O tipo de lista adotado nas eleições brasileiras se tornou, ao longo do tempo, uma matriz de reprodução das mais escabrosas distorções da nossa cultura política. A tal lista “não ordenada” é de tal forma aberta que nem mereceria, a rigor, o nome de lista, mas de “ajuntamento de candidatos”.
O eleitor vota no candidato individual e tal voto é tido como intransferível. Mesmo não sendo inteiramente verdadeiro, esse é o princípio que nomeia o “non-transferable vote” (NTV). Seu argumento básico é a prerrogativa do eleitor, por sobre o partido, na escolha do mandatário, individualizado na cédula de votação. Por outro lado, esse dado originário define o perfil da campanha eleitoral, que se estrutura em torno de uma multidão de candidaturas.
São raros, no mundo, os países que se utilizam deste tipo de lista; e são muitos, no Brasil, os efeitos deletérios de sua aplicação. Nele, na realidade, o candidato só precisa de partido como cartório para registrar a candidatura. Eleito e diplomado, ele é o dono absoluto do mandato e opera como tal.
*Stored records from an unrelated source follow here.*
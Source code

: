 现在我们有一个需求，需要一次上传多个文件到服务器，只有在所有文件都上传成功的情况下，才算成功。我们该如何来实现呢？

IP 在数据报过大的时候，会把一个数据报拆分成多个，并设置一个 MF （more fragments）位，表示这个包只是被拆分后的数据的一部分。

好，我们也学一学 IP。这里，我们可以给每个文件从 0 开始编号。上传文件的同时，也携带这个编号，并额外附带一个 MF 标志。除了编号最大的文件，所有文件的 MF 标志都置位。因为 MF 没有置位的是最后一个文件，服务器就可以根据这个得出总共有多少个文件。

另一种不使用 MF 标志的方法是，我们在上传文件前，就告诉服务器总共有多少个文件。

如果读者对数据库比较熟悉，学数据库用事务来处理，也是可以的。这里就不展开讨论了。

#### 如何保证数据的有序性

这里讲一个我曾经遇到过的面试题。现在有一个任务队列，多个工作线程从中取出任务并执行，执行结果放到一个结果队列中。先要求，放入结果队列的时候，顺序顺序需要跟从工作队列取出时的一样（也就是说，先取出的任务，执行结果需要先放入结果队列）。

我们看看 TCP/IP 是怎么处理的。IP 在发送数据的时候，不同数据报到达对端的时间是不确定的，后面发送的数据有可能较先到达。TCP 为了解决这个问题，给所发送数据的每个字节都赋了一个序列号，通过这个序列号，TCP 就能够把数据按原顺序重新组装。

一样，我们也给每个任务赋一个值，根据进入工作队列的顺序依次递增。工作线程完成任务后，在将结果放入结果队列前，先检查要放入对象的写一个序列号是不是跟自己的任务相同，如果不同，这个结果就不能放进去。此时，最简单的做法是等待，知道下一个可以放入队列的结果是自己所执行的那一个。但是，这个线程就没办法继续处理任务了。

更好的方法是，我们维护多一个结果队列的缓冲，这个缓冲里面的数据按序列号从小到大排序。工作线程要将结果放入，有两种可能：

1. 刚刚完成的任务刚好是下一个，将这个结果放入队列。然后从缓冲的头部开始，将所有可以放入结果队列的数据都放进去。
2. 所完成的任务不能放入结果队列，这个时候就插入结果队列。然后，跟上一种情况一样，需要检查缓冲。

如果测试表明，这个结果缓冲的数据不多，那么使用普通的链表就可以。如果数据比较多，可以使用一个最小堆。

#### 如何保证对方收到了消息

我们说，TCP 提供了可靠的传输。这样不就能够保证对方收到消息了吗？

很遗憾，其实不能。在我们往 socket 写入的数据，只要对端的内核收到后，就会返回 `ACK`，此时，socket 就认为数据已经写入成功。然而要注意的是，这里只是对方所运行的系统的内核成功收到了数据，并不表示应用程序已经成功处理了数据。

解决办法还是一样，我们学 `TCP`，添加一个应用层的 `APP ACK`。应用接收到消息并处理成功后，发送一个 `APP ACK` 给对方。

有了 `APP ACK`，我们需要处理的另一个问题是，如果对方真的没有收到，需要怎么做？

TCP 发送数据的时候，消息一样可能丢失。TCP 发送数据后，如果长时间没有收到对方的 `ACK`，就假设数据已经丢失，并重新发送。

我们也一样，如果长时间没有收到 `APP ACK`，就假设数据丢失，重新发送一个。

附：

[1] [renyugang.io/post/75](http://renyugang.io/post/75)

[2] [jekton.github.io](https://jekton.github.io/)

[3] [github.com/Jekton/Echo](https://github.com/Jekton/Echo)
Entre as decorrências disto está o troca-troca infernal de legenda, que em algumas legislaturas chega a superar 50% dos eleitos.
Como o voto é na pessoa e não no partido, a disputa eleitoral não se estrutura em torno de programas, mas de preferências personalizadas. E o ambiente de campanha se estabelece como guerra entre candidatos que disputam o mesmo espaço político, sendo mais acirrada muitas vezes a competição entre candidatos de um mesmo partido. Há um forte incentivo para a personalização do voto e da reputação individual sobre a partidária, com a eleição de personalidades em vez de propostas e programas. Quanto mais candidato melhor, qualquer tipo serve, daí o descuido dos partidos com a qualidade da “lista” e o número excessivo de candidatos, com repercussões no custo das campanhas e na babel da propaganda política.
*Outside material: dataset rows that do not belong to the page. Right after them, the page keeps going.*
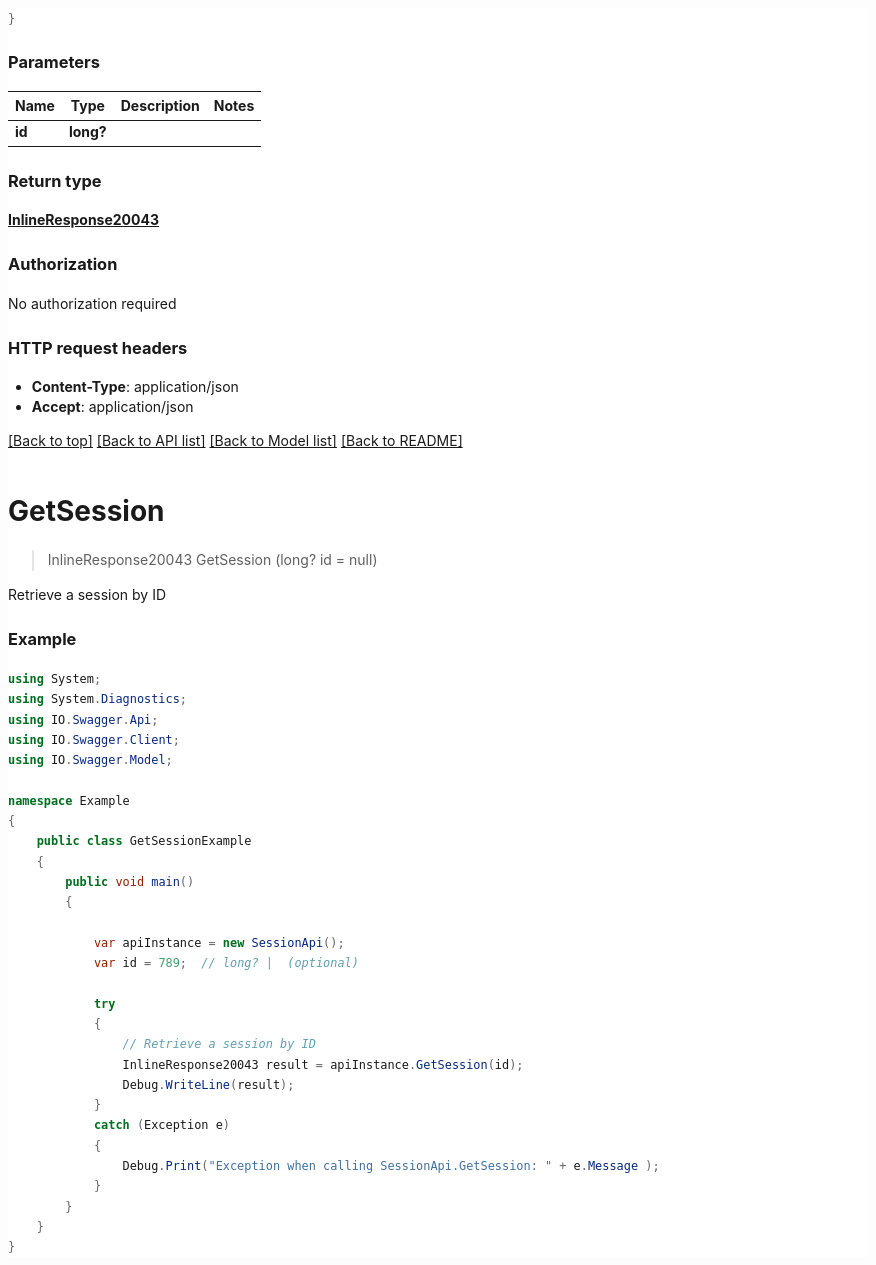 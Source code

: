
 ```csharp
}
```

### Parameters

Name | Type | Description  | Notes
------------- | ------------- | ------------- | -------------
 **id** | **long?**|  | 

### Return type

[**InlineResponse20043**](InlineResponse20043.md)

### Authorization

No authorization required

### HTTP request headers

 - **Content-Type**: application/json
 - **Accept**: application/json

[[Back to top]](#) [[Back to API list]](../README.md#documentation-for-api-endpoints) [[Back to Model list]](../README.md#documentation-for-models) [[Back to README]](../README.md)

<a name="getsession"></a>
# **GetSession**
> InlineResponse20043 GetSession (long? id = null)

Retrieve a session by ID

### Example
```csharp
using System;
using System.Diagnostics;
using IO.Swagger.Api;
using IO.Swagger.Client;
using IO.Swagger.Model;

namespace Example
{
    public class GetSessionExample
    {
        public void main()
        {
            
            var apiInstance = new SessionApi();
            var id = 789;  // long? |  (optional) 

            try
            {
                // Retrieve a session by ID
                InlineResponse20043 result = apiInstance.GetSession(id);
                Debug.WriteLine(result);
            }
            catch (Exception e)
            {
                Debug.Print("Exception when calling SessionApi.GetSession: " + e.Message );
            }
        }
    }
}
```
Alem dos defeitos a ele associados em nossa cultura política, o mecanismo da “NTV” não cumpre na prática o que o seu princípio promete. Embora se defina como baseado na intransferibilidade do voto do cidadão, a experiência mostra que o voto migra para outros candidatos que não o escolhido pelo eleitor. Vai para outros candidatos do mesmo partido ou, mais grave, pode migrar para partidos diferentes com a possibilidade, existente entre nós, das coligações nas eleições proporcionais.
Analisando dados da eleição de 1990 para deputado federal no Rio de Janeiro, o professor Renato Lessa elaborou uma tabela que pode ser aplicada a qualquer outro pleito com resultados semelhantes. Todos os votos dos candidatos derrotados (naquela eleição, 39% dos votos) contam para a legenda do partido. Os poucos candidatos muito bem votados, que ultrapassaram o quociente exigido para a obtenção de uma vaga, fornecem esta sobra para a legenda (naquela eleição, 7%). Se somarmos estes votos (46%), que foram para destino diferente do indicado pelo eleitor, aos votos dados diretamente na legenda (naquela eleição, 21%), teremos uma maioria definida fora do princípio que norteia o modelo. Segundo Lessa: “um estranho fenômeno, produzido por um mecanismo que apresenta, como sua principal virtude, a maximização da liberdade de escolha do eleitor”.
O mecanismo da “NTV” é o pior possível para a expressão autêntica do princípio da representação proporcional, entendida como manifestação ordenada das diferenças programáticas existentes na sociedade. Para os que lutam pelo aperfeiçoamento do voto proporcional, o primeiro passo é sair do pântano da “NTV”.